Directions:
Copy out every line of the data that has the word "skillicons" somewhere in it.

(Items listed in a dataset)

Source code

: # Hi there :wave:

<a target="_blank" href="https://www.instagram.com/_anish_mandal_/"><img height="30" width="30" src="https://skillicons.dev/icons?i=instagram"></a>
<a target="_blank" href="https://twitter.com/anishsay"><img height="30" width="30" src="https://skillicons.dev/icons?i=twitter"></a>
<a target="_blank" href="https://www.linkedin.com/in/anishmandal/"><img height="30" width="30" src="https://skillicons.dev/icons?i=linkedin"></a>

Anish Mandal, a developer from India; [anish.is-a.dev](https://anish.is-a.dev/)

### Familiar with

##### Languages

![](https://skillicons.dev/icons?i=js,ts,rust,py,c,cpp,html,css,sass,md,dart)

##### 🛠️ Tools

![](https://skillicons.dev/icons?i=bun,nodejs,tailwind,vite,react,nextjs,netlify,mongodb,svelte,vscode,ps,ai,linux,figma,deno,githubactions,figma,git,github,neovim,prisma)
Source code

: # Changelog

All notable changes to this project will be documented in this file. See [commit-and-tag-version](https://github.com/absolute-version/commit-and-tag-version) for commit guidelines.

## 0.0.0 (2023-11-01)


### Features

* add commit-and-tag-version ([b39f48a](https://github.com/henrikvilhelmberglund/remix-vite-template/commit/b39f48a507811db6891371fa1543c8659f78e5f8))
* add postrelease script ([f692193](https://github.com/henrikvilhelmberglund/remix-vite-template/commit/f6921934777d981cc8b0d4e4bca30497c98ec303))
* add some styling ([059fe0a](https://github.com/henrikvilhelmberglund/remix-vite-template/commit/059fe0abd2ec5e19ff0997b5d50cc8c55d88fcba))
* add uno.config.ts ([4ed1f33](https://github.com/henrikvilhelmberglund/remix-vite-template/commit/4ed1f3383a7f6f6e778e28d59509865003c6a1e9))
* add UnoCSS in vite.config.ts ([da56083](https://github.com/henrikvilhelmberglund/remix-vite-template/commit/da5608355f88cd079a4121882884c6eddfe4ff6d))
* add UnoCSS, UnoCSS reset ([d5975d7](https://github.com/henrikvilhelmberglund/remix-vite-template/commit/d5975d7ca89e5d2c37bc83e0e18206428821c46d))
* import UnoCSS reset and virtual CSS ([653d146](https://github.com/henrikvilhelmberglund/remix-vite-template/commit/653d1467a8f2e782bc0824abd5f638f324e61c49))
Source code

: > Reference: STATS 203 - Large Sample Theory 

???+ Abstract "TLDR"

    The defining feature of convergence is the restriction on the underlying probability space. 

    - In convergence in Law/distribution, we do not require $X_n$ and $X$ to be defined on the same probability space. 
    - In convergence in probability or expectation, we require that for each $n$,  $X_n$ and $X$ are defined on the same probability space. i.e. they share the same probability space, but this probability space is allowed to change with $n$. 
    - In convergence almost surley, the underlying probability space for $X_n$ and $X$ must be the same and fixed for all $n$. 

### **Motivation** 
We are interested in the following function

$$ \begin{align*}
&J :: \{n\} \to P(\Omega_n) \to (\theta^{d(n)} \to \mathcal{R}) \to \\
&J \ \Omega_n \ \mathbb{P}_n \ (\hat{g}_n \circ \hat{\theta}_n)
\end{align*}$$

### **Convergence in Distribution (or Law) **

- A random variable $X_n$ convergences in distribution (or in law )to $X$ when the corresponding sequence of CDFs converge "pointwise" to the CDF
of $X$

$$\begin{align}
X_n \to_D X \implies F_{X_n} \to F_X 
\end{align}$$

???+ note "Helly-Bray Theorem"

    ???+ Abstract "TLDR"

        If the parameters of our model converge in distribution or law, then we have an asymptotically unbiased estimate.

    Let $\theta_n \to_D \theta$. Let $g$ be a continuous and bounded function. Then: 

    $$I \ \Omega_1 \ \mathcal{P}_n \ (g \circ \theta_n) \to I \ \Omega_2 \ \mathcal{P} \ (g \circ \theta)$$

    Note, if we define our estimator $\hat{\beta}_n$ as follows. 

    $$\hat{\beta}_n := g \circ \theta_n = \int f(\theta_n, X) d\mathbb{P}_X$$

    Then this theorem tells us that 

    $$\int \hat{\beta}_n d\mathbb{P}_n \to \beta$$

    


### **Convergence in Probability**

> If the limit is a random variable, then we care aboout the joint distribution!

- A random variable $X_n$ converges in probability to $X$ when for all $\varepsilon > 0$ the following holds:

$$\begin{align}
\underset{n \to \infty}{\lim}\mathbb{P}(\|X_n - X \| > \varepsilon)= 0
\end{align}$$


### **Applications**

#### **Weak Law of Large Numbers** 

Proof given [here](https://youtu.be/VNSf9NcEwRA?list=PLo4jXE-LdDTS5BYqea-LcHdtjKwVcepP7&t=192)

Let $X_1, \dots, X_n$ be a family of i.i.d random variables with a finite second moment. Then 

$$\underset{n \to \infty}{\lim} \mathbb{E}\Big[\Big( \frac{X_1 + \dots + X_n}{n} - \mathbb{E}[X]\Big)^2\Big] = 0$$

Response to the task:
<a target="_blank" href="https://www.instagram.com/_anish_mandal_/"><img height="30" width="30" src="https://skillicons.dev/icons?i=instagram"></a>
<a target="_blank" href="https://twitter.com/anishsay"><img height="30" width="30" src="https://skillicons.dev/icons?i=twitter"></a>
<a target="_blank" href="https://www.linkedin.com/in/anishmandal/"><img height="30" width="30" src="https://skillicons.dev/icons?i=linkedin"></a>
![](https://skillicons.dev/icons?i=js,ts,rust,py,c,cpp,html,css,sass,md,dart)
![](https://skillicons.dev/icons?i=bun,nodejs,tailwind,vite,react,nextjs,netlify,mongodb,svelte,vscode,ps,ai,linux,figma,deno,githubactions,figma,git,github,neovim,prisma)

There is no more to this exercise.